EXERCISE DETAILS: Copy out, from the entries below, each line holding the string "intervals".

*** RECORDS PROVIDED Section Begins ***

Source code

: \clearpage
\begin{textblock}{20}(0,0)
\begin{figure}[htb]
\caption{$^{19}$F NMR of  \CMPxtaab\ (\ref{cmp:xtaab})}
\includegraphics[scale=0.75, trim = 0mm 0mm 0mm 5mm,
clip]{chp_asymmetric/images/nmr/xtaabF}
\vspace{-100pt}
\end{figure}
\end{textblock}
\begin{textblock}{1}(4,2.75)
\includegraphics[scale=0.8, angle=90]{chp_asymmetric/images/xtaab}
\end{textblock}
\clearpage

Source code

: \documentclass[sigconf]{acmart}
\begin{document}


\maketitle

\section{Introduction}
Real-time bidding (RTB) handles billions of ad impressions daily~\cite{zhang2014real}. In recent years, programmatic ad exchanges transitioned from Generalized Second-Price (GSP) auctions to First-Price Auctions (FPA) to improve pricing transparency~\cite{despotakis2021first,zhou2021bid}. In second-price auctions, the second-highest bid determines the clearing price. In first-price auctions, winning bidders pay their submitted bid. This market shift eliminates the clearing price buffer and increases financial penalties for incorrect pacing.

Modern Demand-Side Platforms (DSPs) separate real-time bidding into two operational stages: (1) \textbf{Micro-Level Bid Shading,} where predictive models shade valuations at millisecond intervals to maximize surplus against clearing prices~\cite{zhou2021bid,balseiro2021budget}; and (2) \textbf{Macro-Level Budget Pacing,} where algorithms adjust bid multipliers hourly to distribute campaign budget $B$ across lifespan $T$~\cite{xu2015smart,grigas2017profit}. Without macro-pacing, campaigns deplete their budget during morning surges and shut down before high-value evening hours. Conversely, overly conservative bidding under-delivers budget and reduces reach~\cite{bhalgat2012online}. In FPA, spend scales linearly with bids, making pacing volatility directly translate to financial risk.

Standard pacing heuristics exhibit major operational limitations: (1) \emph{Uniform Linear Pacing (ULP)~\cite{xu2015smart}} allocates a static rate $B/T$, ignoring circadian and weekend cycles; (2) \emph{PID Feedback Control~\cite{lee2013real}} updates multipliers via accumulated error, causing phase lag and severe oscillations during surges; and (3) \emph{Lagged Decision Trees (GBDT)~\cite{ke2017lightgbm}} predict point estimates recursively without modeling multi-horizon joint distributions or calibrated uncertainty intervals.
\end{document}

*** RECORDS PROVIDED Section Ends ***

ANSWER BOX:
Modern Demand-Side Platforms (DSPs) separate real-time bidding into two operational stages: (1) \textbf{Micro-Level Bid Shading,} where predictive models shade valuations at millisecond intervals to maximize surplus against clearing prices~\cite{zhou2021bid,balseiro2021budget}; and (2) \textbf{Macro-Level Budget Pacing,} where algorithms adjust bid multipliers hourly to distribute campaign budget $B$ across lifespan $T$~\cite{xu2015smart,grigas2017profit}. Without macro-pacing, campaigns deplete their budget during morning surges and shut down before high-value evening hours. Conversely, overly conservative bidding under-delivers budget and reduces reach~\cite{bhalgat2012online}. In FPA, spend scales linearly with bids, making pacing volatility directly translate to financial risk.
Standard pacing heuristics exhibit major operational limitations: (1) \emph{Uniform Linear Pacing (ULP)~\cite{xu2015smart}} allocates a static rate $B/T$, ignoring circadian and weekend cycles; (2) \emph{PID Feedback Control~\cite{lee2013real}} updates multipliers via accumulated error, causing phase lag and severe oscillations during surges; and (3) \emph{Lagged Decision Trees (GBDT)~\cite{ke2017lightgbm}} predict point estimates recursively without modeling multi-horizon joint distributions or calibrated uncertainty intervals.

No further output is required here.